Luego partíamos con más energía, pasando por Catapilco y Rayado que era simplemente una parada donde el tren hacía un cambio de locomotora y le entregaba a otra máquina los carros que iban para otro lado. Pero lo más extraordinario era un pastel de choclo que vendían en Rayado, hecho en masa de empanadas, tenía forma cuadrada y en cada esquina sobraba una punta de esa masa deliciosa. La viejita que los vendía no daba abasto, en cinco minutos se le vaciaba el canasto y quedaba prometiendo más para la vuelta. La gente le compraba por las ventanas estirando el brazo y ella pasaba su obra de arte culinario en una servilleta de papel. La fragancia de ese pastel de choclo se fijó en mi memoria y lo reconocería sin equivocarme en cualquier parte del mundo... ¡Y mi viejo lo combinaba con una Papaya Rubio!...

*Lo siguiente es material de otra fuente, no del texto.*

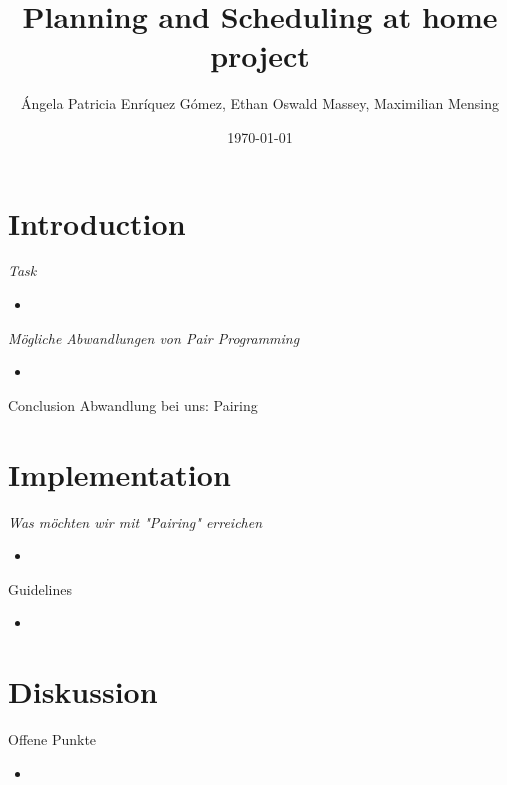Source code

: \documentclass{beamer}
\title{Planning and Scheduling at home project}
\date{\today}
\author{\'{A}ngela Patricia Enr\'{i}quez G\'{o}mez, Ethan Oswald Massey, Maximilian Mensing}
\institute{BRSU}
\begin{document}
\maketitle


\section{Introduction}

\begin{frame}{\textsl{ Task }}

\begin{itemize}
	\item 
\end{itemize}

\end{frame}

\begin{frame}{\textsl{M\"ogliche Abwandlungen von Pair Programming}}
	  
	\begin{itemize}
		\item 
	\end{itemize}


\begin{alertblock}{Conclusion}
	Abwandlung bei uns: Pairing
\end{alertblock}
\end{frame}


\section{Implementation}

\begin{frame}{\textsl{ Was m\"ochten wir mit "Pairing" erreichen}}
	\begin{itemize}
		\item 
	\end{itemize}

\end{frame}




\begin{frame}{Guidelines}
\begin{itemize}
	\item
\end{itemize}
\end{frame}


\section{Diskussion}

\begin{frame}{Offene Punkte}
\begin{itemize}

	\item 
\end{itemize}
\end{frame}




\begin{frame}{}

\end{frame}


%
\end{document}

Después del banquete seguían las golosinas y los aromas de cada estación; en Quínquimo siempre había una mezcla de eucalipto con asado a la parrilla que nos volvía a abrir el apetito, además vendían unos sandwichs de arrollado en pan amasado irresistibles.

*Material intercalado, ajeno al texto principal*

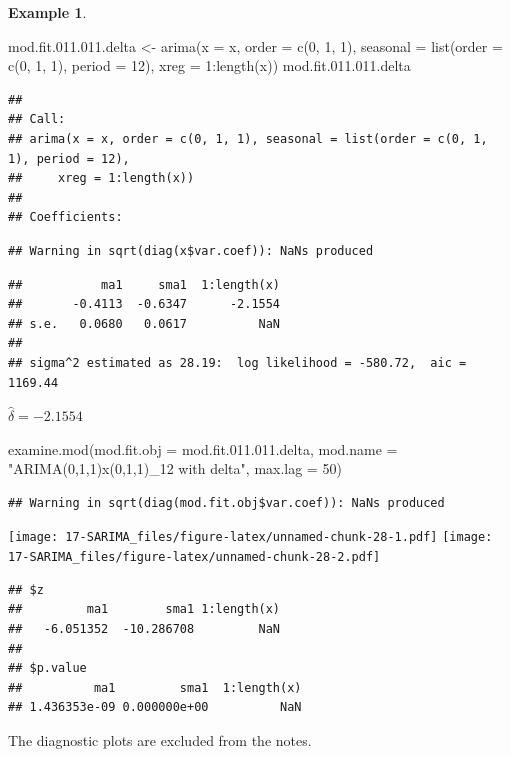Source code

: \documentclass[
]{book}
\newenvironment{Shaded}{\begin{snugshade}}{\end{snugshade}}
\newcommand{\AttributeTok}[1]{\textcolor[rgb]{0.77,0.63,0.00}{#1}}
\newcommand{\DecValTok}[1]{\textcolor[rgb]{0.00,0.00,0.81}{#1}}
\newcommand{\FloatTok}[1]{\textcolor[rgb]{0.00,0.00,0.81}{#1}}
\newcommand{\FunctionTok}[1]{\textcolor[rgb]{0.00,0.00,0.00}{#1}}
\newcommand{\NormalTok}[1]{#1}
\newcommand{\OtherTok}[1]{\textcolor[rgb]{0.56,0.35,0.01}{#1}}
\newcommand{\SpecialCharTok}[1]{\textcolor[rgb]{0.00,0.00,0.00}{#1}}
\newcommand{\StringTok}[1]{\textcolor[rgb]{0.31,0.60,0.02}{#1}}
\theoremstyle{definition}
\theoremstyle{definition}
\newtheorem{example}{Example}[chapter]
\theoremstyle{definition}
\theoremstyle{definition}
\theoremstyle{remark}
\begin{document}
\begin{example}
\begin{Shaded}
\begin{Highlighting}[]
\NormalTok{mod.fit.}\DecValTok{011}\NormalTok{.}\FloatTok{011.}\NormalTok{delta }\OtherTok{\textless{}{-}} \FunctionTok{arima}\NormalTok{(}\AttributeTok{x =}\NormalTok{ x, }\AttributeTok{order =} \FunctionTok{c}\NormalTok{(}\DecValTok{0}\NormalTok{, }\DecValTok{1}\NormalTok{, }\DecValTok{1}\NormalTok{), }
   \AttributeTok{seasonal =} \FunctionTok{list}\NormalTok{(}\AttributeTok{order =} \FunctionTok{c}\NormalTok{(}\DecValTok{0}\NormalTok{, }\DecValTok{1}\NormalTok{, }\DecValTok{1}\NormalTok{), }\AttributeTok{period =} \DecValTok{12}\NormalTok{), }
   \AttributeTok{xreg =} \DecValTok{1}\SpecialCharTok{:}\FunctionTok{length}\NormalTok{(x))}
\NormalTok{mod.fit.}\DecValTok{011}\NormalTok{.}\FloatTok{011.}\NormalTok{delta }
\end{Highlighting}
\end{Shaded}

\begin{verbatim}
## 
## Call:
## arima(x = x, order = c(0, 1, 1), seasonal = list(order = c(0, 1, 1), period = 12), 
##     xreg = 1:length(x))
## 
## Coefficients:
\end{verbatim}

\begin{verbatim}
## Warning in sqrt(diag(x$var.coef)): NaNs produced
\end{verbatim}

\begin{verbatim}
##           ma1     sma1  1:length(x)
##       -0.4113  -0.6347      -2.1554
## s.e.   0.0680   0.0617          NaN
## 
## sigma^2 estimated as 28.19:  log likelihood = -580.72,  aic = 1169.44
\end{verbatim}

\(\hat \delta=-2.1554\)

\begin{Shaded}
\begin{Highlighting}[]
\FunctionTok{examine.mod}\NormalTok{(}\AttributeTok{mod.fit.obj =}\NormalTok{ mod.fit.}\DecValTok{011}\NormalTok{.}\FloatTok{011.}\NormalTok{delta, }
    \AttributeTok{mod.name =} \StringTok{"ARIMA(0,1,1)x(0,1,1)\_12 with delta"}\NormalTok{, }
    \AttributeTok{max.lag =} \DecValTok{50}\NormalTok{)}
\end{Highlighting}
\end{Shaded}

\begin{verbatim}
## Warning in sqrt(diag(mod.fit.obj$var.coef)): NaNs produced
\end{verbatim}

\texttt{[image: 17-SARIMA\_files/figure-latex/unnamed-chunk-28-1.pdf]} \texttt{[image: 17-SARIMA\_files/figure-latex/unnamed-chunk-28-2.pdf]}

\begin{verbatim}
## $z
##         ma1        sma1 1:length(x) 
##   -6.051352  -10.286708         NaN 
## 
## $p.value
##          ma1         sma1  1:length(x) 
## 1.436353e-09 0.000000e+00          NaN
\end{verbatim}

The diagnostic plots are excluded from the notes.
\end{example}
\end{document}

Cuando el pito del tren sonaba en Agua Salada era el anuncio del fin del viaje. El mar se veía solamente casi al llegar a la estación de Papudo, que se encontraba en la entrada de un bosque de eucaliptos y cercada por una muralla de cedros. Ahí me despedía de ese tren y su locomotora que parecía responderme con su respiración de vapor. En ese entonces me habría gustado ser maquinista, pero de locomotoras a vapor, de esas que echaban humo y parecían jadear como si estuvieran vivas.